Please return each record exactly, leaving nothing out.

==== Listed entries ====

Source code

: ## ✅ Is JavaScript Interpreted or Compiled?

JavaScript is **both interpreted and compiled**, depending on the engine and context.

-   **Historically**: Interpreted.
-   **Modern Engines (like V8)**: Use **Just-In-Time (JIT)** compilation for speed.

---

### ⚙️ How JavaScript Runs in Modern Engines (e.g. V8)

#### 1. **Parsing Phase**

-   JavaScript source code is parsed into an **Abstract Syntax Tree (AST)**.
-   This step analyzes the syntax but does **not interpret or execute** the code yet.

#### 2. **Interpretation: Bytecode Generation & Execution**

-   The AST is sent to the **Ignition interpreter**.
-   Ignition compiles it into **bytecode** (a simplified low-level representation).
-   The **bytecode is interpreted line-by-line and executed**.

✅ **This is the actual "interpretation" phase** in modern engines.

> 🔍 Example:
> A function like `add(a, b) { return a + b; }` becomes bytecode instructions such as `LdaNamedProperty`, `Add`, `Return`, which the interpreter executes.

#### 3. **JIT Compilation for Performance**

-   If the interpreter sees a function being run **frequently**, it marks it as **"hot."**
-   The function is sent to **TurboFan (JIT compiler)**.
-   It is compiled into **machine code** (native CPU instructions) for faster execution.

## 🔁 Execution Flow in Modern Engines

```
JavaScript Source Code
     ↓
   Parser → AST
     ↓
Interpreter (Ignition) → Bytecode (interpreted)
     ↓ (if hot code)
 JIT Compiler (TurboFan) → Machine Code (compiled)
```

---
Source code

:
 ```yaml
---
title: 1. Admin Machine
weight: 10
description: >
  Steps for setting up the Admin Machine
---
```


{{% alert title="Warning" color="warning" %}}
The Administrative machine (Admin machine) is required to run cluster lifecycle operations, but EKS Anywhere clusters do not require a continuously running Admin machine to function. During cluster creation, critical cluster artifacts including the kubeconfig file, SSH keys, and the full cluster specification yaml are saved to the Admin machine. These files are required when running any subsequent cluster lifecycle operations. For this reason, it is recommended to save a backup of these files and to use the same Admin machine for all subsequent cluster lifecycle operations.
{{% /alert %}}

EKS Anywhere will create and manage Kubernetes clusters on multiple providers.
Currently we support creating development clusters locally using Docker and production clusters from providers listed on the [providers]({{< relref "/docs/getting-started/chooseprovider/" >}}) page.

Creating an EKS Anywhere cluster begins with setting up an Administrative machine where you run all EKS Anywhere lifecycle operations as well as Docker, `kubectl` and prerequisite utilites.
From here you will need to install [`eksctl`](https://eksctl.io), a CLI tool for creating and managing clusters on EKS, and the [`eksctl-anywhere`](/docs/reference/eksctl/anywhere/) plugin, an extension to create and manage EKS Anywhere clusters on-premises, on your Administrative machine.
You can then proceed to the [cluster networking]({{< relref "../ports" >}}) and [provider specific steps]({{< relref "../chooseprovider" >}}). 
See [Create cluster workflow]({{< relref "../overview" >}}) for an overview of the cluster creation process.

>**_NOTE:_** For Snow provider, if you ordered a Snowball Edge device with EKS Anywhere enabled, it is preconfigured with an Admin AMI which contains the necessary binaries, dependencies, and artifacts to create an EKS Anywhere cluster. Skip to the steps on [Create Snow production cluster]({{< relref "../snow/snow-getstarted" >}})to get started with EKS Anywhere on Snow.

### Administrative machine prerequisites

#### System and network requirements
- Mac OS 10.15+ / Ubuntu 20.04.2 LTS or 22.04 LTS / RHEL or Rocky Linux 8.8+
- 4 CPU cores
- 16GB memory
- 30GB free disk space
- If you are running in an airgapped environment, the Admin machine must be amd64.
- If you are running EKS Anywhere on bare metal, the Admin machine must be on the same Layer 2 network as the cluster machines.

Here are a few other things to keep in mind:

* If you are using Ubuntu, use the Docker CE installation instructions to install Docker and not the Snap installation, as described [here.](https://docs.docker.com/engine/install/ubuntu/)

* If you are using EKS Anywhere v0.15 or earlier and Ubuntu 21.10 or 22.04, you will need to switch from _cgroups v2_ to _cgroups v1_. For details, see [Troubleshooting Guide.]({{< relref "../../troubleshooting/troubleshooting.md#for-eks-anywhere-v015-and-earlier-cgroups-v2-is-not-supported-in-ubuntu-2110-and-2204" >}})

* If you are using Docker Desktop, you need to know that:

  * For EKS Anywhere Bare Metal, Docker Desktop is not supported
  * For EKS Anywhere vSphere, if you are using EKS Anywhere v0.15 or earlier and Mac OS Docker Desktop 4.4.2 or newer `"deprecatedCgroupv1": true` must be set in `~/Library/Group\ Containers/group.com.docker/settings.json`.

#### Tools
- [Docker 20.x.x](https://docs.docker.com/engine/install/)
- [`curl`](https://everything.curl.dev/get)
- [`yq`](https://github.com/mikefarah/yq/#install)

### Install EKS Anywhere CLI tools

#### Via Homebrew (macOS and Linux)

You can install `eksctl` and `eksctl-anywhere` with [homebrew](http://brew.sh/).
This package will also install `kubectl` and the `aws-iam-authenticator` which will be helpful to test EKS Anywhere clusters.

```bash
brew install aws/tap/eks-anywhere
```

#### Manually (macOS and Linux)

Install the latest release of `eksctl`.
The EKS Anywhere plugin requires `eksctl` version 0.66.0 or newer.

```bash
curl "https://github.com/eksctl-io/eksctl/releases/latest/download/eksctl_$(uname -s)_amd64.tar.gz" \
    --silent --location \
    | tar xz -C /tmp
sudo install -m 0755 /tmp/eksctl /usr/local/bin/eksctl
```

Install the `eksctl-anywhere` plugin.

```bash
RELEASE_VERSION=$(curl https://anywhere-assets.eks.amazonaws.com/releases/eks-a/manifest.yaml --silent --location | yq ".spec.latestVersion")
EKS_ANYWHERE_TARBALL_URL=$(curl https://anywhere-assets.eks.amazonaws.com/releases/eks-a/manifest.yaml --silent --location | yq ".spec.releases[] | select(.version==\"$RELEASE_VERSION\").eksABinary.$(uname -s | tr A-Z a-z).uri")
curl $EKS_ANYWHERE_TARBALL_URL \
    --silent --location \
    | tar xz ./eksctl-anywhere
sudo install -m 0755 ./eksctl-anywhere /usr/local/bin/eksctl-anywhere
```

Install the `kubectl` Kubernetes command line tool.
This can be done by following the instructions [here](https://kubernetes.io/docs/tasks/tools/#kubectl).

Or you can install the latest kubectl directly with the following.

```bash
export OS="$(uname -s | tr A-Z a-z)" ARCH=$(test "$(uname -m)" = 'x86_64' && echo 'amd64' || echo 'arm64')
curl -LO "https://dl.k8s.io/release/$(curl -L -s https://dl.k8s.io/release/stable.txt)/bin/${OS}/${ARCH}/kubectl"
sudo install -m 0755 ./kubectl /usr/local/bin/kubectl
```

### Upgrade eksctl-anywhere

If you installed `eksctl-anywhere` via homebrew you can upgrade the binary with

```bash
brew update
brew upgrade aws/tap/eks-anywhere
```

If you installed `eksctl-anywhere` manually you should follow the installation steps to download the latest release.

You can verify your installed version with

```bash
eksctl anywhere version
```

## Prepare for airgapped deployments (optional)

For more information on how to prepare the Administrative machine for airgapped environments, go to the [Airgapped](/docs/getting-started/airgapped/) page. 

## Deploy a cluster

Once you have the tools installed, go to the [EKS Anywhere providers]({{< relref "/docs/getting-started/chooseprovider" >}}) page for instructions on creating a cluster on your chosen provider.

====

__The answer__:
Source code

: ## ✅ Is JavaScript Interpreted or Compiled?

JavaScript is **both interpreted and compiled**, depending on the engine and context.

-   **Historically**: Interpreted.
-   **Modern Engines (like V8)**: Use **Just-In-Time (JIT)** compilation for speed.

---

### ⚙️ How JavaScript Runs in Modern Engines (e.g. V8)

#### 1. **Parsing Phase**

-   JavaScript source code is parsed into an **Abstract Syntax Tree (AST)**.
-   This step analyzes the syntax but does **not interpret or execute** the code yet.

#### 2. **Interpretation: Bytecode Generation & Execution**

-   The AST is sent to the **Ignition interpreter**.
-   Ignition compiles it into **bytecode** (a simplified low-level representation).
-   The **bytecode is interpreted line-by-line and executed**.

✅ **This is the actual "interpretation" phase** in modern engines.

> 🔍 Example:
> A function like `add(a, b) { return a + b; }` becomes bytecode instructions such as `LdaNamedProperty`, `Add`, `Return`, which the interpreter executes.

#### 3. **JIT Compilation for Performance**

-   If the interpreter sees a function being run **frequently**, it marks it as **"hot."**
-   The function is sent to **TurboFan (JIT compiler)**.
-   It is compiled into **machine code** (native CPU instructions) for faster execution.

## 🔁 Execution Flow in Modern Engines

```
JavaScript Source Code
     ↓
   Parser → AST
     ↓
Interpreter (Ignition) → Bytecode (interpreted)
     ↓ (if hot code)
 JIT Compiler (TurboFan) → Machine Code (compiled)
```

---
Source code

:
 ```yaml
---
title: 1. Admin Machine
weight: 10
description: >
  Steps for setting up the Admin Machine
---
```


{{% alert title="Warning" color="warning" %}}
The Administrative machine (Admin machine) is required to run cluster lifecycle operations, but EKS Anywhere clusters do not require a continuously running Admin machine to function. During cluster creation, critical cluster artifacts including the kubeconfig file, SSH keys, and the full cluster specification yaml are saved to the Admin machine. These files are required when running any subsequent cluster lifecycle operations. For this reason, it is recommended to save a backup of these files and to use the same Admin machine for all subsequent cluster lifecycle operations.
{{% /alert %}}

EKS Anywhere will create and manage Kubernetes clusters on multiple providers.
Currently we support creating development clusters locally using Docker and production clusters from providers listed on the [providers]({{< relref "/docs/getting-started/chooseprovider/" >}}) page.

Creating an EKS Anywhere cluster begins with setting up an Administrative machine where you run all EKS Anywhere lifecycle operations as well as Docker, `kubectl` and prerequisite utilites.
From here you will need to install [`eksctl`](https://eksctl.io), a CLI tool for creating and managing clusters on EKS, and the [`eksctl-anywhere`](/docs/reference/eksctl/anywhere/) plugin, an extension to create and manage EKS Anywhere clusters on-premises, on your Administrative machine.
You can then proceed to the [cluster networking]({{< relref "../ports" >}}) and [provider specific steps]({{< relref "../chooseprovider" >}}). 
See [Create cluster workflow]({{< relref "../overview" >}}) for an overview of the cluster creation process.

>**_NOTE:_** For Snow provider, if you ordered a Snowball Edge device with EKS Anywhere enabled, it is preconfigured with an Admin AMI which contains the necessary binaries, dependencies, and artifacts to create an EKS Anywhere cluster. Skip to the steps on [Create Snow production cluster]({{< relref "../snow/snow-getstarted" >}})to get started with EKS Anywhere on Snow.

### Administrative machine prerequisites

#### System and network requirements
- Mac OS 10.15+ / Ubuntu 20.04.2 LTS or 22.04 LTS / RHEL or Rocky Linux 8.8+
- 4 CPU cores
- 16GB memory
- 30GB free disk space
- If you are running in an airgapped environment, the Admin machine must be amd64.
- If you are running EKS Anywhere on bare metal, the Admin machine must be on the same Layer 2 network as the cluster machines.

Here are a few other things to keep in mind:

* If you are using Ubuntu, use the Docker CE installation instructions to install Docker and not the Snap installation, as described [here.](https://docs.docker.com/engine/install/ubuntu/)

* If you are using EKS Anywhere v0.15 or earlier and Ubuntu 21.10 or 22.04, you will need to switch from _cgroups v2_ to _cgroups v1_. For details, see [Troubleshooting Guide.]({{< relref "../../troubleshooting/troubleshooting.md#for-eks-anywhere-v015-and-earlier-cgroups-v2-is-not-supported-in-ubuntu-2110-and-2204" >}})

* If you are using Docker Desktop, you need to know that:

  * For EKS Anywhere Bare Metal, Docker Desktop is not supported
  * For EKS Anywhere vSphere, if you are using EKS Anywhere v0.15 or earlier and Mac OS Docker Desktop 4.4.2 or newer `"deprecatedCgroupv1": true` must be set in `~/Library/Group\ Containers/group.com.docker/settings.json`.

#### Tools
- [Docker 20.x.x](https://docs.docker.com/engine/install/)
- [`curl`](https://everything.curl.dev/get)
- [`yq`](https://github.com/mikefarah/yq/#install)

### Install EKS Anywhere CLI tools

#### Via Homebrew (macOS and Linux)

You can install `eksctl` and `eksctl-anywhere` with [homebrew](http://brew.sh/).
This package will also install `kubectl` and the `aws-iam-authenticator` which will be helpful to test EKS Anywhere clusters.

```bash
brew install aws/tap/eks-anywhere
```

#### Manually (macOS and Linux)

Install the latest release of `eksctl`.
The EKS Anywhere plugin requires `eksctl` version 0.66.0 or newer.

```bash
curl "https://github.com/eksctl-io/eksctl/releases/latest/download/eksctl_$(uname -s)_amd64.tar.gz" \
    --silent --location \
    | tar xz -C /tmp
sudo install -m 0755 /tmp/eksctl /usr/local/bin/eksctl
```

Install the `eksctl-anywhere` plugin.

```bash
RELEASE_VERSION=$(curl https://anywhere-assets.eks.amazonaws.com/releases/eks-a/manifest.yaml --silent --location | yq ".spec.latestVersion")
EKS_ANYWHERE_TARBALL_URL=$(curl https://anywhere-assets.eks.amazonaws.com/releases/eks-a/manifest.yaml --silent --location | yq ".spec.releases[] | select(.version==\"$RELEASE_VERSION\").eksABinary.$(uname -s | tr A-Z a-z).uri")
curl $EKS_ANYWHERE_TARBALL_URL \
    --silent --location \
    | tar xz ./eksctl-anywhere
sudo install -m 0755 ./eksctl-anywhere /usr/local/bin/eksctl-anywhere
```

Install the `kubectl` Kubernetes command line tool.
This can be done by following the instructions [here](https://kubernetes.io/docs/tasks/tools/#kubectl).

Or you can install the latest kubectl directly with the following.

```bash
export OS="$(uname -s | tr A-Z a-z)" ARCH=$(test "$(uname -m)" = 'x86_64' && echo 'amd64' || echo 'arm64')
curl -LO "https://dl.k8s.io/release/$(curl -L -s https://dl.k8s.io/release/stable.txt)/bin/${OS}/${ARCH}/kubectl"
sudo install -m 0755 ./kubectl /usr/local/bin/kubectl
```

### Upgrade eksctl-anywhere

If you installed `eksctl-anywhere` via homebrew you can upgrade the binary with

```bash
brew update
brew upgrade aws/tap/eks-anywhere
```

If you installed `eksctl-anywhere` manually you should follow the installation steps to download the latest release.

You can verify your installed version with

```bash
eksctl anywhere version
```

## Prepare for airgapped deployments (optional)

For more information on how to prepare the Administrative machine for airgapped environments, go to the [Airgapped](/docs/getting-started/airgapped/) page. 

## Deploy a cluster

Once you have the tools installed, go to the [EKS Anywhere providers]({{< relref "/docs/getting-started/chooseprovider" >}}) page for instructions on creating a cluster on your chosen provider.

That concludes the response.